Filter this data down to the lines that hold "entangling", and copy them.

# Raw data:
>>

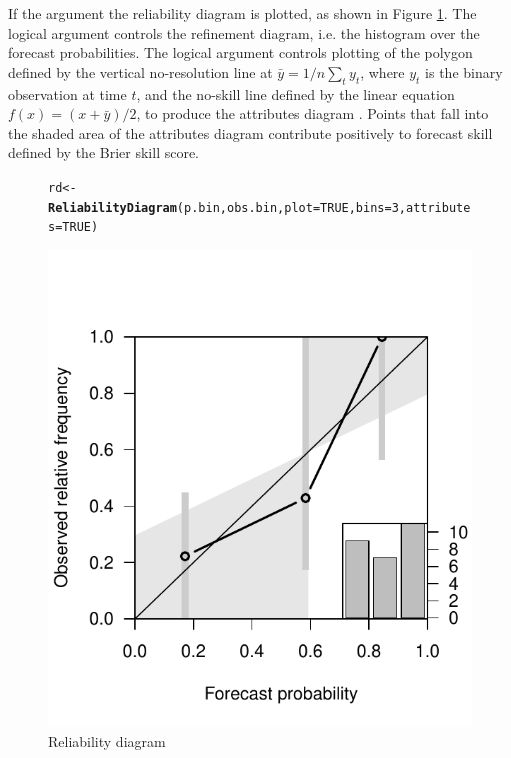 \documentclass[article]{jss}\usepackage{graphicx, color}
\makeatletter
\def\maxwidth{ %
  \ifdim\Gin@nat@width>\linewidth
    \linewidth
  \else
    \Gin@nat@width
  \fi
}
\newcommand{\hlfunctioncall}[1]{\textcolor[rgb]{0,0.501960784313725,0.752941176470588}{\textbf{#1}}}%
\newenvironment{kframe}{%
 \def\at@end@of@kframe{}%
 \ifinner\ifhmode%
  \def\at@end@of@kframe{\end{minipage}}%
  \begin{minipage}{\columnwidth}%
 \fi\fi%
 \def\FrameCommand##1{\hskip\@totalleftmargin \hskip-\fboxsep
 \colorbox{shadecolor}{##1}\hskip-\fboxsep
     \hskip-\linewidth \hskip-\@totalleftmargin \hskip\columnwidth}%
 \MakeFramed {\advance\hsize-\width
   \@totalleftmargin\z@ \linewidth\hsize
   \@setminipage}}%
 {\par\unskip\endMakeFramed%
 \at@end@of@kframe}
\newenvironment{knitrout}{}{} %
\makeatother
\begin{document}
If the argument  the reliability diagram is plotted, as shown in Figure \ref{reldiag-plot}. 
The logical argument  controls the refinement diagram, i.e. the histogram over the forecast probabilities.
The logical argument  controls plotting of the polygon defined by the vertical no-resolution line at $\bar{y} = 1/n \sum_t y_t$, where $y_t$ is the binary observation at time $t$, and the no-skill line defined by the linear equation $f(x)=(x+\bar{y})/2$, to produce the attributes diagram \citep{hsu1986attributes}.
Points that fall into the shaded area of the attributes diagram contribute positively to forecast skill defined by the Brier skill score.

\begin{figure}
\begin{center}
%
\begin{knitrout}
\color{fgcolor}\begin{kframe}
\begin{alltt}
rd <- \hlfunctioncall{ReliabilityDiagram}(p.bin, obs.bin, plot=TRUE, bins=3, attributes=TRUE)
\end{alltt}
\end{kframe}
\includegraphics[width=\maxwidth]{figure/reldiag} 

\end{knitrout}

%
\end{center}
\caption{Reliability diagram}
\label{reldiag-plot}
\end{figure}
\end{document}
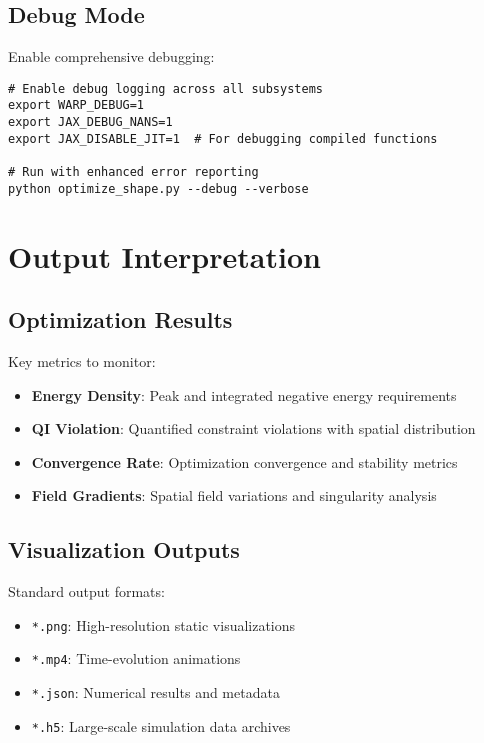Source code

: \documentclass{article}
\begin{document}
\subsection{Debug Mode}

Enable comprehensive debugging:

\begin{lstlisting}
# Enable debug logging across all subsystems
export WARP_DEBUG=1
export JAX_DEBUG_NANS=1
export JAX_DISABLE_JIT=1  # For debugging compiled functions

# Run with enhanced error reporting
python optimize_shape.py --debug --verbose
\end{lstlisting}

\section{Output Interpretation}

\subsection{Optimization Results}

Key metrics to monitor:

\begin{itemize}
\item \textbf{Energy Density}: Peak and integrated negative energy requirements
\item \textbf{QI Violation}: Quantified constraint violations with spatial distribution
\item \textbf{Convergence Rate}: Optimization convergence and stability metrics
\item \textbf{Field Gradients}: Spatial field variations and singularity analysis
\end{itemize}

\subsection{Visualization Outputs}

Standard output formats:

\begin{itemize}
\item \texttt{*.png}: High-resolution static visualizations
\item \texttt{*.mp4}: Time-evolution animations
\item \texttt{*.json}: Numerical results and metadata
\item \texttt{*.h5}: Large-scale simulation data archives
\end{itemize}
\end{document}
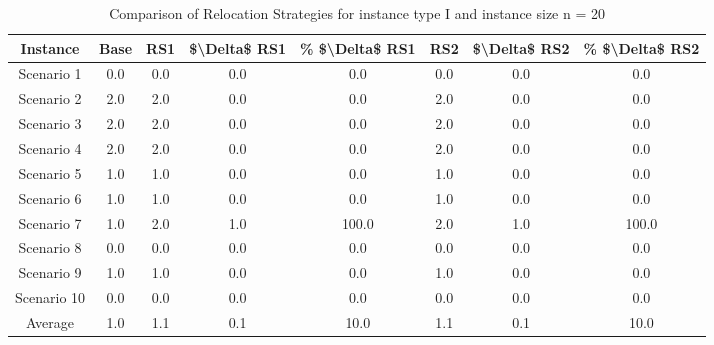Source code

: \begin{table}[H]
\centering
\begin{tabular}{cccccccc}
  \hline
  \textbf{Instance} & \textbf{Base} & \textbf{RS1} & \textbf{\$\textbackslash{}Delta\$  RS1} & \textbf{\% \$\textbackslash{}Delta\$  RS1} & \textbf{RS2} & \textbf{\$\textbackslash{}Delta\$  RS2} & \textbf{\% \$\textbackslash{}Delta\$  RS2} \\\hline
  Scenario 1 & 0.0 & 0.0 & 0.0 & 0.0 & 0.0 & 0.0 & 0.0 \\
  Scenario 2 & 2.0 & 2.0 & 0.0 & 0.0 & 2.0 & 0.0 & 0.0 \\
  Scenario 3 & 2.0 & 2.0 & 0.0 & 0.0 & 2.0 & 0.0 & 0.0 \\
  Scenario 4 & 2.0 & 2.0 & 0.0 & 0.0 & 2.0 & 0.0 & 0.0 \\
  Scenario 5 & 1.0 & 1.0 & 0.0 & 0.0 & 1.0 & 0.0 & 0.0 \\
  Scenario 6 & 1.0 & 1.0 & 0.0 & 0.0 & 1.0 & 0.0 & 0.0 \\
  Scenario 7 & 1.0 & 2.0 & 1.0 & 100.0 & 2.0 & 1.0 & 100.0 \\
  Scenario 8 & 0.0 & 0.0 & 0.0 & 0.0 & 0.0 & 0.0 & 0.0 \\
  Scenario 9 & 1.0 & 1.0 & 0.0 & 0.0 & 1.0 & 0.0 & 0.0 \\
  Scenario 10 & 0.0 & 0.0 & 0.0 & 0.0 & 0.0 & 0.0 & 0.0 \\
  Average & 1.0 & 1.1 & 0.1 & 10.0 & 1.1 & 0.1 & 10.0 \\\hline
\end{tabular}
\caption{Comparison of Relocation Strategies for instance type I and instance size n = 20}
\label{tab:wait:resrelocation-comparison_I_20}
\end{table}
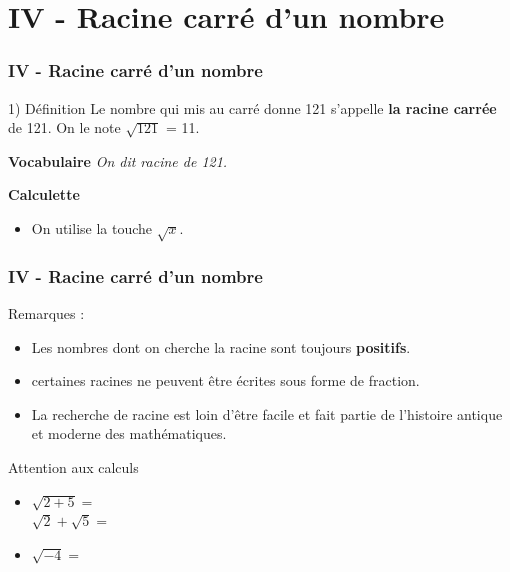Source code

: \documentclass{beamer}
\begin{document}
\section{IV - Racine carré d'un nombre}

\begin{frame}
  \frametitle{IV - Racine carré d'un nombre}

  \begin{block}{1) Définition}
    Le nombre qui mis au carré donne 121 s’appelle \textbf{la racine carrée} de 121. On le note $\sqrt{121}$ = 11.
  \end{block}

  \textbf{Vocabulaire}
  \textit{On dit racine de 121.}

  \textbf{Calculette}
  \begin{itemize}	
  \item On utilise la touche $\sqrt{x}$.
  \end{itemize}
\end{frame}


\begin{frame}
  \frametitle{IV - Racine carré d'un nombre}

  \begin{block}{}
    Remarques : 
    \begin{itemize}
    	\item Les nombres dont on cherche la racine sont toujours \textbf{positifs}.
	\item certaines racines ne peuvent être écrites sous forme de fraction.
    	\item La recherche de racine est loin d'être facile et fait partie de l'histoire antique et moderne des mathématiques.
    \end{itemize} 
  \end{block}

  \begin{alertblock}{Attention aux calculs}
    \begin{itemize}
    \item $\sqrt{2 + 5} = $\\
      $\sqrt{2} + \sqrt{5}= $

    \item $\sqrt{-4} = $\\

    \end{itemize}
  \end{alertblock}
\end{frame}
\end{document}
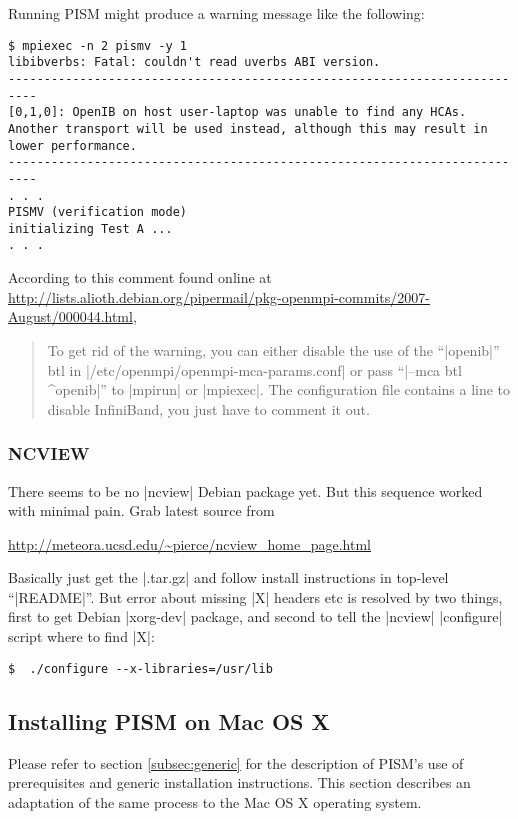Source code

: \documentclass[11pt,final]{amsart}
\begin{document}
Running PISM might produce a warning message like the following:
\begin{verbatim}
$ mpiexec -n 2 pismv -y 1
libibverbs: Fatal: couldn't read uverbs ABI version.
--------------------------------------------------------------------------
[0,1,0]: OpenIB on host user-laptop was unable to find any HCAs.
Another transport will be used instead, although this may result in 
lower performance.
--------------------------------------------------------------------------
. . .
PISMV (verification mode)
initializing Test A ...
. . .
\end{verbatim}
According to this comment found online at \url{http://lists.alioth.debian.org/pipermail/pkg-openmpi-commits/2007-August/000044.html},
\begin{quote}
   To get rid of the warning, you can either disable the use of the ``|openib|'' btl
   in |/etc/openmpi/openmpi-mca-params.conf| or pass ``|--mca btl ^openib|'' to |mpirun|
   or |mpiexec|.  The configuration file contains a line to disable InfiniBand, you
   just have to comment it out.
\end{quote}
\bigskip

\subsubsection*{NCVIEW}  There seems to be no |ncview| Debian package
yet.  But this sequence worked with minimal pain.  Grab latest source from
\begin{center}
  \url{http://meteora.ucsd.edu/~pierce/ncview_home_page.html}
\end{center}
Basically just get the |.tar.gz| and follow install instructions in top-level ``|README|''.  But error about missing |X| headers etc is resolved by two things, first to get Debian |xorg-dev| package, and second to tell the |ncview| |configure| script where to find |X|:
\begin{verbatim}
$  ./configure --x-libraries=/usr/lib
\end{verbatim}



\clearpage
\subsection{Installing PISM on Mac OS X}  \label{subsec:macosx}

Please refer to section \ref{subsec:generic} for the description of PISM's use of prerequisites and generic installation
instructions. This section describes an adaptation of the same process to the Mac OS X operating system.
\end{document}
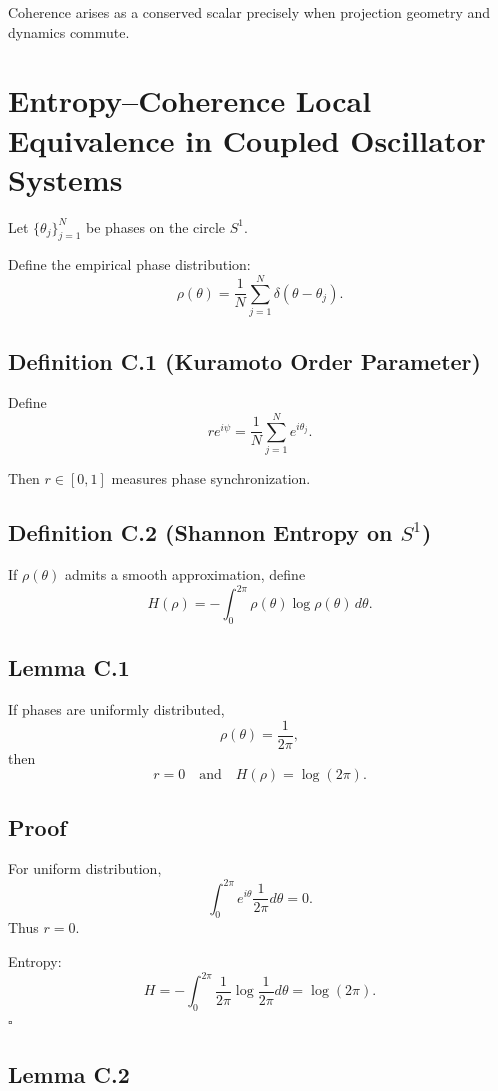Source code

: \documentclass[12pt]{article}
\begin{document}
Coherence arises as a conserved scalar precisely when projection geometry and dynamics commute.

\section{Entropy--Coherence Local Equivalence in Coupled Oscillator Systems}

Let $\{\theta_j\}_{j=1}^N$ be phases on the circle $S^1$.

Define the empirical phase distribution:
\[
\rho(\theta) = \frac{1}{N} \sum_{j=1}^N \delta(\theta - \theta_j).
\]

\subsection*{Definition C.1 (Kuramoto Order Parameter)}

Define
\[
r e^{i\psi}
=
\frac{1}{N}
\sum_{j=1}^N e^{i\theta_j}.
\]

Then $r \in [0,1]$ measures phase synchronization.

\subsection*{Definition C.2 (Shannon Entropy on $S^1$)}

If $\rho(\theta)$ admits a smooth approximation, define
\[
H(\rho)
=
- \int_{0}^{2\pi}
\rho(\theta) \log \rho(\theta)\, d\theta.
\]

\subsection*{Lemma C.1}

If phases are uniformly distributed,
\[
\rho(\theta) = \frac{1}{2\pi},
\]
then
\[
r = 0
\quad \text{and} \quad
H(\rho) = \log(2\pi).
\]

\subsection*{Proof}

For uniform distribution,
\[
\int_0^{2\pi} e^{i\theta} \frac{1}{2\pi} d\theta = 0.
\]
Thus $r = 0$.

Entropy:
\[
H = -\int_0^{2\pi} \frac{1}{2\pi} \log\frac{1}{2\pi} d\theta
= \log(2\pi).
\]
\hfill $\square$

\subsection*{Lemma C.2}
\end{document}
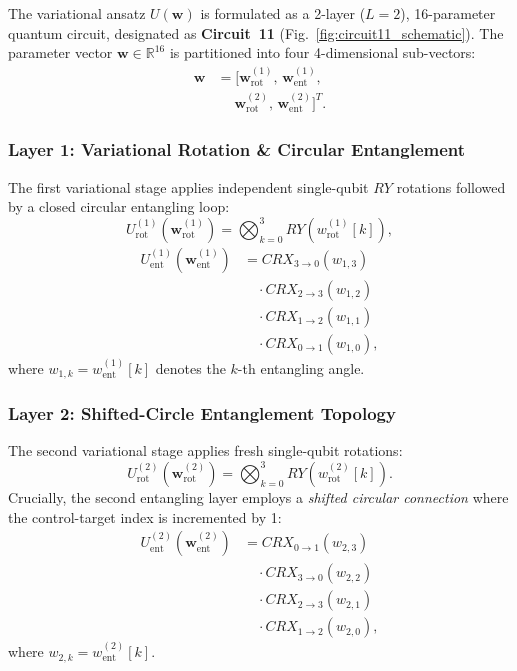 \documentclass[journal]{IEEEtran}
\begin{document}
The variational ansatz $U(\mathbf{w})$ is formulated as a 2-layer ($L=2$), 16-parameter quantum circuit, designated as \textbf{Circuit~11} (Fig.~\ref{fig:circuit11_schematic}). The parameter vector $\mathbf{w} \in \mathbb{R}^{16}$ is partitioned into four 4-dimensional sub-vectors:
\begin{align}
\mathbf{w} &= \big[ \mathbf{w}_{\mathrm{rot}}^{(1)}, \, \mathbf{w}_{\mathrm{ent}}^{(1)}, \nonumber \\
&\quad\; \mathbf{w}_{\mathrm{rot}}^{(2)}, \, \mathbf{w}_{\mathrm{ent}}^{(2)} \big]^T.
\label{eq:weight_partition}
\end{align}

\subsubsection{Layer 1: Variational Rotation \& Circular Entanglement}
The first variational stage applies independent single-qubit $RY$ rotations followed by a closed circular entangling loop:
\begin{equation}
U_{\mathrm{rot}}^{(1)}(\mathbf{w}_{\mathrm{rot}}^{(1)}) = \bigotimes_{k=0}^3 RY\left(w_{\mathrm{rot}}^{(1)}[k]\right),
\label{eq:rot_layer1}
\end{equation}
\begin{align}
U_{\mathrm{ent}}^{(1)}(\mathbf{w}_{\mathrm{ent}}^{(1)}) &= CRX_{3 \to 0}(w_{1,3}) \nonumber \\
&\quad \cdot CRX_{2 \to 3}(w_{1,2}) \nonumber \\
&\quad \cdot CRX_{1 \to 2}(w_{1,1}) \nonumber \\
&\quad \cdot CRX_{0 \to 1}(w_{1,0}),
\label{eq:ent_layer1}
\end{align}
where $w_{1,k} = w_{\mathrm{ent}}^{(1)}[k]$ denotes the $k$-th entangling angle.

\subsubsection{Layer 2: Shifted-Circle Entanglement Topology}
The second variational stage applies fresh single-qubit rotations:
\begin{equation}
U_{\mathrm{rot}}^{(2)}(\mathbf{w}_{\mathrm{rot}}^{(2)}) = \bigotimes_{k=0}^3 RY\left(w_{\mathrm{rot}}^{(2)}[k]\right).
\label{eq:rot_layer2}
\end{equation}
Crucially, the second entangling layer employs a \textit{shifted circular connection} where the control-target index is incremented by 1:
\begin{align}
U_{\mathrm{ent}}^{(2)}(\mathbf{w}_{\mathrm{ent}}^{(2)}) &= CRX_{0 \to 1}(w_{2,3}) \nonumber \\
&\quad \cdot CRX_{3 \to 0}(w_{2,2}) \nonumber \\
&\quad \cdot CRX_{2 \to 3}(w_{2,1}) \nonumber \\
&\quad \cdot CRX_{1 \to 2}(w_{2,0}),
\label{eq:ent_layer2}
\end{align}
where $w_{2,k} = w_{\mathrm{ent}}^{(2)}[k]$.
\end{document}
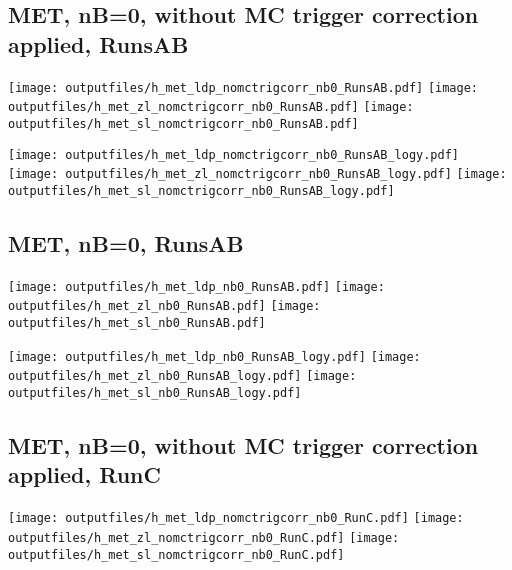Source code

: \documentclass[11pt]{article}
\begin{document}
    \subsection{ MET, nB=0, without MC trigger correction applied, RunsAB}

    \noindent
    \texttt{[image: outputfiles/h\_met\_ldp\_nomctrigcorr\_nb0\_RunsAB.pdf]}
    \texttt{[image: outputfiles/h\_met\_zl\_nomctrigcorr\_nb0\_RunsAB.pdf]}
    \texttt{[image: outputfiles/h\_met\_sl\_nomctrigcorr\_nb0\_RunsAB.pdf]}

    \noindent
    \texttt{[image: outputfiles/h\_met\_ldp\_nomctrigcorr\_nb0\_RunsAB\_logy.pdf]}
    \texttt{[image: outputfiles/h\_met\_zl\_nomctrigcorr\_nb0\_RunsAB\_logy.pdf]}
    \texttt{[image: outputfiles/h\_met\_sl\_nomctrigcorr\_nb0\_RunsAB\_logy.pdf]}


    \subsection{ MET, nB=0, RunsAB}

    \noindent
    \texttt{[image: outputfiles/h\_met\_ldp\_nb0\_RunsAB.pdf]}
    \texttt{[image: outputfiles/h\_met\_zl\_nb0\_RunsAB.pdf]}
    \texttt{[image: outputfiles/h\_met\_sl\_nb0\_RunsAB.pdf]}

    \noindent
    \texttt{[image: outputfiles/h\_met\_ldp\_nb0\_RunsAB\_logy.pdf]}
    \texttt{[image: outputfiles/h\_met\_zl\_nb0\_RunsAB\_logy.pdf]}
    \texttt{[image: outputfiles/h\_met\_sl\_nb0\_RunsAB\_logy.pdf]}




    \subsection{ MET, nB=0, without MC trigger correction applied, RunC}

    \noindent
    \texttt{[image: outputfiles/h\_met\_ldp\_nomctrigcorr\_nb0\_RunC.pdf]}
    \texttt{[image: outputfiles/h\_met\_zl\_nomctrigcorr\_nb0\_RunC.pdf]}
    \texttt{[image: outputfiles/h\_met\_sl\_nomctrigcorr\_nb0\_RunC.pdf]}
\end{document}
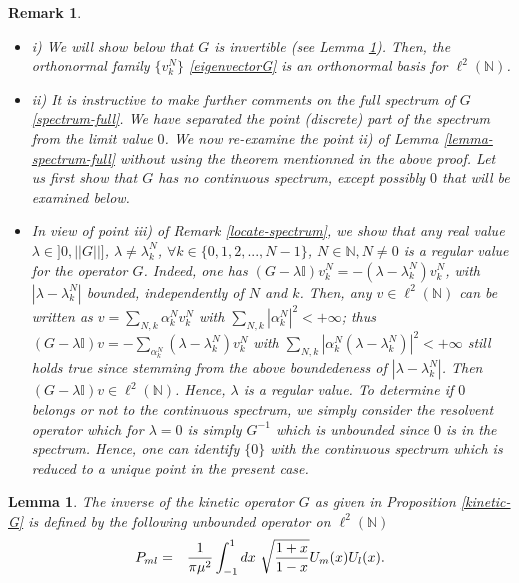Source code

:\documentclass[a4paper,11pt,twoside]{article}
\numberwithin{equation}{section}
\newcommand\bbone{{ \mathbb{I}}}
\newtheorem{lemma}[Theorem]{Lemma}
\newtheorem{remark}[Theorem]{Remark}
\theoremstyle{nonumberplain}
\begin{document}
\begin{remark} \ \\[-20pt]
\begin{itemize}
\setlength{\itemsep}{-1pt}
\item i) We will show below that $G$ is invertible (see Lemma \ref{propagator-spectform}). Then, the orthonormal family $\{v^N_k \}$ \eqref{eigenvectorG} is an orthonormal basis for $\ell^2(\mathbb{N})$.
\item ii) It is instructive to make further comments on the full spectrum of $G$ \eqref{spectrum-full}. We have separated the point (discrete) part of the spectrum from the limit value $0$. We now re-examine the point ii) of Lemma \ref{lemma-spectrum-full} without using the theorem mentionned in the above proof. Let us first show that $G$ has no continuous spectrum, except possibly $0$ that will be examined below.
\item In view of point iii) of Remark \ref{locate-spectrum}, we show that any real value $\lambda\in]0,||G||]$, $\lambda\ne\lambda^N_k$, $\forall k\in\{0,1,2,...,N-1 \}$, $N\in\mathbb{N}, N\ne0$ is a regular value for the operator $G$. Indeed, one has $(G-\lambda\bbone)v^N_k=-(\lambda-\lambda^N_k)v^N_k$, with $|\lambda-\lambda^N_k|$ bounded, independently of $N$ and $k$. Then, any $v\in\ell^2(\mathbb{N})$ can be written as $v=\sum_{N,k}\alpha^N_kv^N_k$ with $\sum_{N,k}|\alpha^N_k|^2<+\infty$; thus $(G-\lambda\bbone)v=-\sum_{\alpha^N_k}(\lambda-\lambda^N_k)v^N_k$ with $\sum_{N,k}|\alpha^N_k(\lambda-\lambda^N_k)
|^2<+\infty$ still holds true since stemming from the above boundedeness of $|\lambda-\lambda^N_k|$. Then $(G-\lambda\bbone)v\in\ell^2(\mathbb{N})$. Hence, $\lambda$ is a regular value. To determine if $0$ belongs or not to the continuous spectrum, we simply consider the resolvent operator which for $\lambda=0$ is simply $G^{-1}$ which is unbounded since $0$ is in the spectrum. Hence, one can identify $\{0\}$ with the continuous spectrum which is reduced to a unique point in the present case.
\end{itemize}
\end{remark}
\begin{lemma}\label{propagator-spectform}
The inverse of the kinetic operator $G$ as given in Proposition \ref{kinetic-G} is defined by the following unbounded operator on $\ell^2(\mathbb{N})$
\begin{eqnarray}
P_{ml}&=&{{1}\over{\pi\mu^2}}\int_{-1}^1dx\ {\sqrt{{{1+x }\over{ 1-x}}}}U_m(x)U_l(x)\label{invers-G}.
\end{eqnarray}
\end{lemma}
\end{document}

<<

# Exercise response:
The first variational stage applies independent single-qubit $RY$ rotations followed by a closed circular entangling loop:
where $w_{1,k} = w_{\mathrm{ent}}^{(1)}[k]$ denotes the $k$-th entangling angle.
Crucially, the second entangling layer employs a \textit{shifted circular connection} where the control-target index is incremented by 1:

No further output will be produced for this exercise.